Cusco and Peru have changed dramatically since the first edition of Exploring Cusco was published in 1979: tourism has exploded, the paved road network has hugely expanded, a Marxist-Leninist insurgency (now long over) terrorized the countryside and even threatened Lima, and two small border wars were fought with Ecuador. One change is that everything now seems to have a museum devoted to it somewhere in the city: the Inka Museum, the Pre-Colombian Art Museum, the Coffee Museum, the Coca Museum, the Chocolate Museum, the Pisco Museum, the Textile Museum…  So we thought it only fitting that, to commemorate the 2018 release of EC 6, we create the Exploring Cusco Museum. This virtual museum documents some of the changes the city has undergone during the book’s 38 year lifespan.
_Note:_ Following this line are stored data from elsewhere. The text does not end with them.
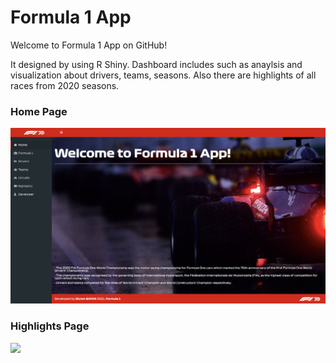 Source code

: # Formula 1 App

Welcome to Formula 1 App on GitHub!

It designed by using R Shiny. Dashboard includes such as anaylsis and visualization about drivers, teams, seasons. Also there are highlights of all races from 2020 seasons.

### Home Page
![](screenshots/ss1.png)

### Highlights Page
![](screenshots/ss2.png)
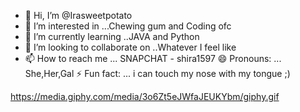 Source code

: - 👋 Hi, I’m @Irasweetpotato
- 👀 I’m interested in ...Chewing gum and Coding ofc 
- 🌱 I’m currently learning ..JAVA and Python
- 💞️ I’m looking to collaborate on ..Whatever I feel like 
- 📫 How to reach me ... SNAPCHAT - shira1597 
😄 Pronouns: ... She,Her,Gal 
⚡ Fun fact: ... i can touch my nose with my tongue ;)
<!---
Irasweetpotato/Irasweetpotato is a ✨ special ✨ repository because its `README.md` (this file) appears on your GitHub profile.
You can click the Preview link to take a look at your changes.
--->
https://media.giphy.com/media/3o6Zt5eJWfaJEUKYbm/giphy.gif
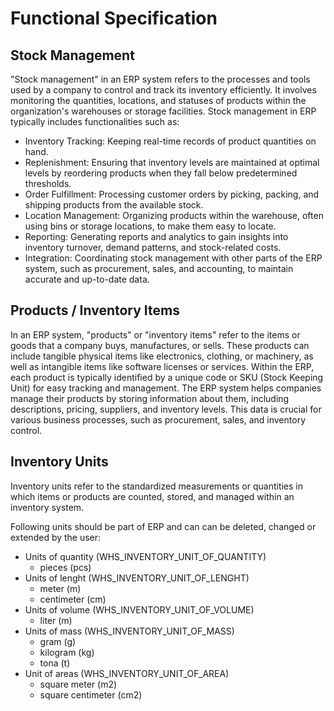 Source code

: # Functional Specification

## Stock Management
"Stock management" in an ERP system refers to the processes and tools used by a company to control and track its inventory efficiently. It involves monitoring the quantities, locations, and statuses of products within the organization's warehouses or storage facilities. Stock management in ERP typically includes functionalities such as:
* Inventory Tracking: Keeping real-time records of product quantities on hand.
* Replenishment: Ensuring that inventory levels are maintained at optimal levels by reordering products when they fall below predetermined thresholds.
* Order Fulfillment: Processing customer orders by picking, packing, and shipping products from the available stock.
* Location Management: Organizing products within the warehouse, often using bins or storage locations, to make them easy to locate.
* Reporting: Generating reports and analytics to gain insights into inventory turnover, demand patterns, and stock-related costs.
* Integration: Coordinating stock management with other parts of the ERP system, such as procurement, sales, and accounting, to maintain accurate and up-to-date data.

## Products / Inventory Items
In an ERP system, "products" or "inventory items" refer to the items or goods that a company buys, manufactures, or sells. These products can include tangible physical items like electronics, clothing, or machinery, as well as intangible items like software licenses or services. Within the ERP, each product is typically identified by a unique code or SKU (Stock Keeping Unit) for easy tracking and management. The ERP system helps companies manage their products by storing information about them, including descriptions, pricing, suppliers, and inventory levels. This data is crucial for various business processes, such as procurement, sales, and inventory control.

## Inventory Units

Inventory units refer to the standardized measurements or quantities in which items or products are counted, stored, and managed within an inventory system. 

Following units should be part of ERP and can can be deleted, changed or extended by the user:
* Units of quantity (WHS_INVENTORY_UNIT_OF_QUANTITY)
	* pieces (pcs)
* Units of lenght (WHS_INVENTORY_UNIT_OF_LENGHT)
	* meter (m)
	* centimeter (cm)
* Units of volume (WHS_INVENTORY_UNIT_OF_VOLUME) 
	* liter (m)
* Units of mass (WHS_INVENTORY_UNIT_OF_MASS) 
	* gram (g)
	* kilogram (kg)
	* tona (t)
*  Unit of areas (WHS_INVENTORY_UNIT_OF_AREA) 
	* square meter (m2)
	* square centimeter (cm2)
Exploring Cusco, or just “EC,” has been around for a long time. The first edition, EC 1, came out in 1979, EC 2 in 1980, EC 3 in 1984, EC 4 in 1989, and EC 5 in 1999. The gap between number four and five was long, but it’s been even longer between five and six: 19 years to be precise. Exploring Cusco 6th ed. comes out in early 2018.


The following entries are arranged according to the order that they are referenced in Exploring Cusco 6.


What’s Changed:

General Information


  • In 1979, at the time of EC 1, the population of Cusco was around 150,000, and the city didn’t have neighborhoods crawling up its southern mountain slopes. According to the 2015 census, the city of Cusco (including some nearby towns) has about 450,000 inhabitants. This tripling has been in large part due to tourism.
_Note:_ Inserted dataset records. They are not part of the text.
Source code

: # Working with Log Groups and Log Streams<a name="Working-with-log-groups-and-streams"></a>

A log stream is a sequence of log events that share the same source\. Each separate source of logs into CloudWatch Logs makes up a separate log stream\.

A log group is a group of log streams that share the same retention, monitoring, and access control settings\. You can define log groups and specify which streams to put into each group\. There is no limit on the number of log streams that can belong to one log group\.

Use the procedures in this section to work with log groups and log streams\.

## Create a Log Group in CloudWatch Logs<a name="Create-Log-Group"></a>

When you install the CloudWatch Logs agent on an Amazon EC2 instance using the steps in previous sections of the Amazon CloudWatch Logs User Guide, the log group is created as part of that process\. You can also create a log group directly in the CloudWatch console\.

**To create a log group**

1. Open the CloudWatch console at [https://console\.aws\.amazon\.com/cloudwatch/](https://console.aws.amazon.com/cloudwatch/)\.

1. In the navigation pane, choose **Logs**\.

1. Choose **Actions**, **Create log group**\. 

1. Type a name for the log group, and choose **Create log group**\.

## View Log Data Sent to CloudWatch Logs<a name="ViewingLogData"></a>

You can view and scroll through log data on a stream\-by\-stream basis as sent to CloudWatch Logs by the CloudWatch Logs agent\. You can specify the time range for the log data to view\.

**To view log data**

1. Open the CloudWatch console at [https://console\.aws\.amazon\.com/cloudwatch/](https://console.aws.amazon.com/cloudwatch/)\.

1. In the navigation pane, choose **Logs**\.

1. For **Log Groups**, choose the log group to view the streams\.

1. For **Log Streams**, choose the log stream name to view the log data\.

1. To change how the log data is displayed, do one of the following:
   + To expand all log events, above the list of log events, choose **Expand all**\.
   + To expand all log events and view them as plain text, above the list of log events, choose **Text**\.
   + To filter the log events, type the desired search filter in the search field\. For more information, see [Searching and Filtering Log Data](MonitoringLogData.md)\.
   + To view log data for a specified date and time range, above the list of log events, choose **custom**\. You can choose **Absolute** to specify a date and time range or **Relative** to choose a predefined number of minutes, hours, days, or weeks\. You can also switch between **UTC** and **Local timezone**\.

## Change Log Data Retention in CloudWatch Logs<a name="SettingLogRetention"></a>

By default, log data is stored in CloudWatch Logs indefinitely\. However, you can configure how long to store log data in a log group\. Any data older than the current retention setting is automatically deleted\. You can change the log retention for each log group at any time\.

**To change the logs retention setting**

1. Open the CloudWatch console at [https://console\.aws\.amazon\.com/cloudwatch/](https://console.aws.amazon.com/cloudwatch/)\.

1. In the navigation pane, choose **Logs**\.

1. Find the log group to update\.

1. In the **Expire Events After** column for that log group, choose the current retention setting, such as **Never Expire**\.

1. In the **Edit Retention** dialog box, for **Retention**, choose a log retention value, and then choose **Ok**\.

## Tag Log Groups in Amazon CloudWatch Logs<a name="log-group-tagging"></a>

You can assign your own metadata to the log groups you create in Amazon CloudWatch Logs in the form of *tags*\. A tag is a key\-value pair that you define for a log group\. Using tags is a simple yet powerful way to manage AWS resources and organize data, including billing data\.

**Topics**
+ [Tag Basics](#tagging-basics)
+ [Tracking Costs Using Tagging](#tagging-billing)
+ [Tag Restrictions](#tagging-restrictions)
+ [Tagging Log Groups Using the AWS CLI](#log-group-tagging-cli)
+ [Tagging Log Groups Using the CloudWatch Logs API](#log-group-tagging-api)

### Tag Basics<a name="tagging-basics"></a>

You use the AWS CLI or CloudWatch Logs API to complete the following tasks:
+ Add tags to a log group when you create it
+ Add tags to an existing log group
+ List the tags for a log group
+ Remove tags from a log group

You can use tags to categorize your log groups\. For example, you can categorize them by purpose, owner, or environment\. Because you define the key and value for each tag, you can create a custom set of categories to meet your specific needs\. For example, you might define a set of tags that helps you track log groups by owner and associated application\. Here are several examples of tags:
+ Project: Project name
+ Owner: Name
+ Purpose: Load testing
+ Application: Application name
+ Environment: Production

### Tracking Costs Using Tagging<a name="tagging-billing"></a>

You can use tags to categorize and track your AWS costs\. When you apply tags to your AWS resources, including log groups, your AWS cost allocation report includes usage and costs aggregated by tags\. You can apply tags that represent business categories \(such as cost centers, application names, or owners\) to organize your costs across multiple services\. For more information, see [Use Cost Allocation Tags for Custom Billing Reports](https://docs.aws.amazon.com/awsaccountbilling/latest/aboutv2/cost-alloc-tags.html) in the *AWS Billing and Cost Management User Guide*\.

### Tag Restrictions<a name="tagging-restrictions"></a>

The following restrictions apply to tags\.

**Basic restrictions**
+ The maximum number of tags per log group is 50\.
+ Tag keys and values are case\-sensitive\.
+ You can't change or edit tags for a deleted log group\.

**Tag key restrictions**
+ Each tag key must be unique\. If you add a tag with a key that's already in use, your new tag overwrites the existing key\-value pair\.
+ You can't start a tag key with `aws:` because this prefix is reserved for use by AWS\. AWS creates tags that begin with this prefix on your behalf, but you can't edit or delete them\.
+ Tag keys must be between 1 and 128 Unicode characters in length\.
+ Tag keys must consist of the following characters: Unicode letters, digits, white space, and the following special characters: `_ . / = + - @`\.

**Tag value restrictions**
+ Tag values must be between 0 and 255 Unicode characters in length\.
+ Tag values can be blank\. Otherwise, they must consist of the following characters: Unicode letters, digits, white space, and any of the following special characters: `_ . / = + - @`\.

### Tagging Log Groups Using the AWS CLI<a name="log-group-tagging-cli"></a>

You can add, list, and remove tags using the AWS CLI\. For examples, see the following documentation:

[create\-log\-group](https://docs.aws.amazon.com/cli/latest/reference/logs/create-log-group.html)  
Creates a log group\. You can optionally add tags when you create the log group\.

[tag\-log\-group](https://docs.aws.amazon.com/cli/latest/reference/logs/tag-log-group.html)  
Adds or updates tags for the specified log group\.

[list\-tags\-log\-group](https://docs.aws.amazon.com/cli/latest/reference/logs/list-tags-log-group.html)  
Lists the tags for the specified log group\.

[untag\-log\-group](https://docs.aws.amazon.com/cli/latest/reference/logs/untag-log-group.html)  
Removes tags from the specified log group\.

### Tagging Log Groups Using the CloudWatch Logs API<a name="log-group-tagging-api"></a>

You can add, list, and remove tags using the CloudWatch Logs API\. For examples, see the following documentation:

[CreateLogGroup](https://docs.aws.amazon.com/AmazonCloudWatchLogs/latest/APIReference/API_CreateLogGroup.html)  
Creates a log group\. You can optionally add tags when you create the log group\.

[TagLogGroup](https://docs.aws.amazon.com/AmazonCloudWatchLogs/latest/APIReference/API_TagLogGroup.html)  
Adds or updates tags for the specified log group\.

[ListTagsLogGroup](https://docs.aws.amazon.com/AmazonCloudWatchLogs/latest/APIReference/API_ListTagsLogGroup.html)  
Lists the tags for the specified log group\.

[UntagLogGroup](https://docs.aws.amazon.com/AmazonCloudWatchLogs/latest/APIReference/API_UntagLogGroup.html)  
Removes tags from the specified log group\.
  • Like all forms of communication in 1979, making international calls was a lot more difficult. First, you had to wait around two hours at the Entel office on Avenida el Sol. A $30 US deposit was required (a veritable fortune back then), and local operators couldn’t give you the rate until the operators in Lima reported the charges after your call was made; you had no idea beforehand what the call would cost.


  • There was an interesting way to get to Bolivia from Peru in 1979: the steamboat SS Ollanta crossed Lake Titicaca from the Peruvian city of Puno over to Guaqui, Bolivia. The boat departed at night and docked at 8am next morning. Improvements to the road around Lake Titicaca eventually killed the boat service. The SS Ollanta was the last in a line of Lake Titicaca steamships stretching back to 1861, when the Peruvian government commissioned the Yapura and the Yavari. These were constructed in pieces in Britain, shipped to Arica, taken by train to Tacna and then hauled by mule all the way to Puno on Lake Titicaca, where they were assembled. They were both fuelled with dried llama dung. The Ollanta is currently owned by PeruRail and available to charter; the Yavari is now a floating hotel and is being restored with the goal of making it operational again (
The Yavari – photo from


  • As late as EC 5 in 1999, all trains to Machu Picchu left from the San Pedro train station in Cusco to get to Machu Picchu. The station is still there, but now trains only leave from Poroy or Ollantaytambo. The San Pedro station was shut down over concerns about the stability of the steep railroad switchbacks out of Cusco and noise concerns. Also, after the Peruvian rail network was privatized in 1999, profit-minded executives realized that it was far faster to drive passengers to Poroy or even Ollantaytambo. 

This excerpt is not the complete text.